----- Supplied records

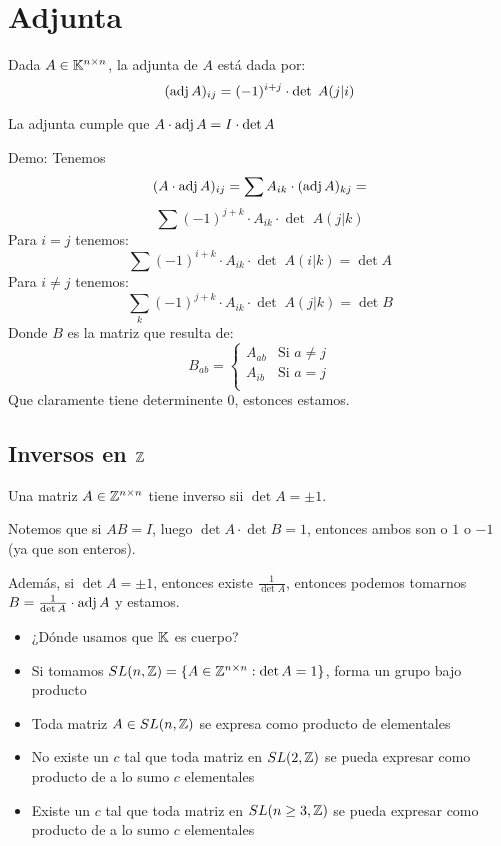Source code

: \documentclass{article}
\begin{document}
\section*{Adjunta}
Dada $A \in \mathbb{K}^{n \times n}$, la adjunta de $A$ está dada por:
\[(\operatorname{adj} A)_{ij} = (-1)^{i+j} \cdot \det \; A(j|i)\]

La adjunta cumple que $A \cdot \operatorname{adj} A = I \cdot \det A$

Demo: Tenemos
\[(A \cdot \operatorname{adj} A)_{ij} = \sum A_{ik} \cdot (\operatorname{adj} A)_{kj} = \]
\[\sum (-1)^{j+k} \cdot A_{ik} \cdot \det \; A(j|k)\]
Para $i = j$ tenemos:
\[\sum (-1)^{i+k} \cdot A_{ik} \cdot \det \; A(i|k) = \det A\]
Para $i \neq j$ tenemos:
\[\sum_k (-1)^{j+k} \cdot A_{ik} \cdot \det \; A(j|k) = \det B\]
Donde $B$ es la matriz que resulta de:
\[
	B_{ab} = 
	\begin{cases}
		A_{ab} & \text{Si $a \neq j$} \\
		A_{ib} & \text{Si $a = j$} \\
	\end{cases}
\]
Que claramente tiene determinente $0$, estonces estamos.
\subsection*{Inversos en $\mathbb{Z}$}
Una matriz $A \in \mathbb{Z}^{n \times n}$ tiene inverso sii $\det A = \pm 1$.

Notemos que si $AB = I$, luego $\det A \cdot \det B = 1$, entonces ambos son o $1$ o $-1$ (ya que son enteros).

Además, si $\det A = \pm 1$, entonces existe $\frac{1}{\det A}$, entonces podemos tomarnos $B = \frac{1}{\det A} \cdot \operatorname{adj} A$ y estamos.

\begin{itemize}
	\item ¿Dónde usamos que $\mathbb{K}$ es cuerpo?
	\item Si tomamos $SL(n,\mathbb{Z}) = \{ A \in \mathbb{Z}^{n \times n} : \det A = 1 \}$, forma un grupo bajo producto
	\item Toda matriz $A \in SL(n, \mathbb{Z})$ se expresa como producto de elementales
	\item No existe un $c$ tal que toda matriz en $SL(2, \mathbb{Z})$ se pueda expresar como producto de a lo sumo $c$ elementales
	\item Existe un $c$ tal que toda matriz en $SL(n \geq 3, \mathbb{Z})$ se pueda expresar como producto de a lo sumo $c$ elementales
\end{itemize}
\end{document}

----------
----- Supplied records

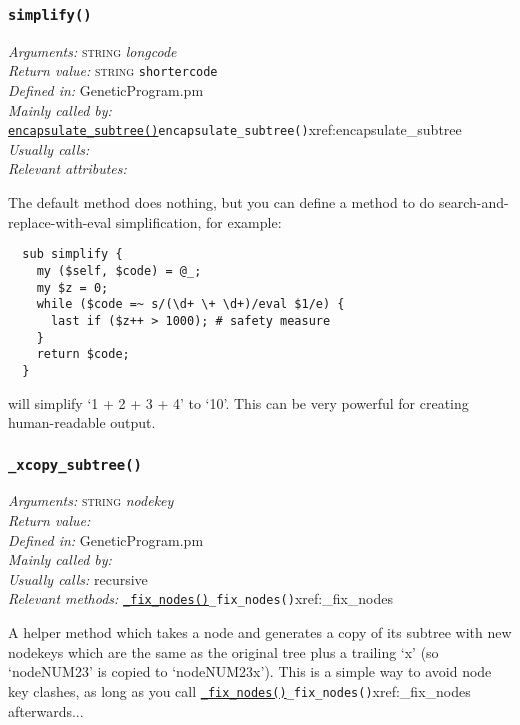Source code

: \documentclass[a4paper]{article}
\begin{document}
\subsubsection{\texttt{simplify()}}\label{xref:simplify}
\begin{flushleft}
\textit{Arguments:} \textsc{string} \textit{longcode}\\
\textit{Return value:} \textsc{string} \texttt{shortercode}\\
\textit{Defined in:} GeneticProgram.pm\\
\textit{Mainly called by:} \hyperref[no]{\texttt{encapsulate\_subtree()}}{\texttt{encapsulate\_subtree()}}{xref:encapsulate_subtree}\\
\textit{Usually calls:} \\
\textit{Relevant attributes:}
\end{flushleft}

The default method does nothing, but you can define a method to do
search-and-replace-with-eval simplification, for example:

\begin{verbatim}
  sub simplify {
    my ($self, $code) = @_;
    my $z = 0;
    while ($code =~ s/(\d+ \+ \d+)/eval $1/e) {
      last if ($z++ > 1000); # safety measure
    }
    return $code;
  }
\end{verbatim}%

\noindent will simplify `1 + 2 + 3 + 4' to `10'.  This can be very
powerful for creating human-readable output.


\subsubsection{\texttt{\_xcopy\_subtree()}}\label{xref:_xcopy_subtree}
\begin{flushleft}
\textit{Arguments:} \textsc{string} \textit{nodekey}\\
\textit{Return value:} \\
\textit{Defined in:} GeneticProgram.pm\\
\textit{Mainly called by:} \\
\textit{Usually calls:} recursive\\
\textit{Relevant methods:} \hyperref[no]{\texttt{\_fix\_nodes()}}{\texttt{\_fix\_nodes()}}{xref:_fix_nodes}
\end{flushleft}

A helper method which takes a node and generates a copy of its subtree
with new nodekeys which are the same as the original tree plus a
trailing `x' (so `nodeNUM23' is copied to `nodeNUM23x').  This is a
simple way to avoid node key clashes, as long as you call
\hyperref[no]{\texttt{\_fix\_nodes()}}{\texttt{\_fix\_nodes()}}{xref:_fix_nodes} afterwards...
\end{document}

----------
----- Supplied records

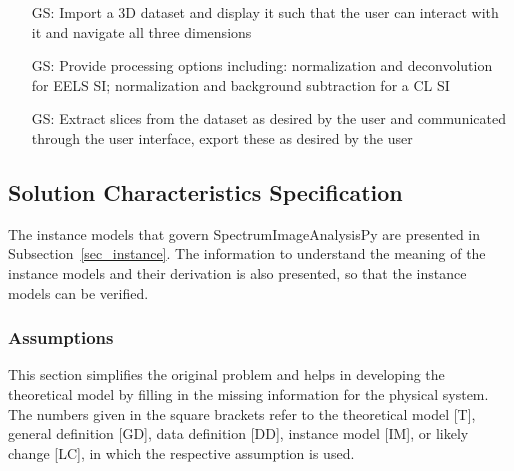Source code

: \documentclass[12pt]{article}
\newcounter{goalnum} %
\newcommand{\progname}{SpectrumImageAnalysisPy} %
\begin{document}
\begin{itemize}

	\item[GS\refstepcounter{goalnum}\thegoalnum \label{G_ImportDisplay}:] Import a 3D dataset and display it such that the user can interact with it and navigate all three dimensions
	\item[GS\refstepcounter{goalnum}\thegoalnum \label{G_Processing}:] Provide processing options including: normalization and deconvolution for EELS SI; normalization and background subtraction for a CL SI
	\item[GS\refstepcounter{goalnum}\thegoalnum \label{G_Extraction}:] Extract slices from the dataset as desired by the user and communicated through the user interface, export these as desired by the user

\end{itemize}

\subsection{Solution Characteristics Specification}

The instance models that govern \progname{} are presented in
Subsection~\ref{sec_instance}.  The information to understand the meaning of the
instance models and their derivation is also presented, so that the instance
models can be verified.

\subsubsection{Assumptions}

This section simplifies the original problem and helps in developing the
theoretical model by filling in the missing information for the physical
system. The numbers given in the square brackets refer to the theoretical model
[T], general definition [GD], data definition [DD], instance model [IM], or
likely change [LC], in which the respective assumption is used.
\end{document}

----------

▶ **What the exercise asks**
Scan the data above for the string "article" and copy each line where it appears.

▶ **Task response**
: \documentclass{article}
: \documentclass[a4paper]{article}
: \documentclass[12pt]{article}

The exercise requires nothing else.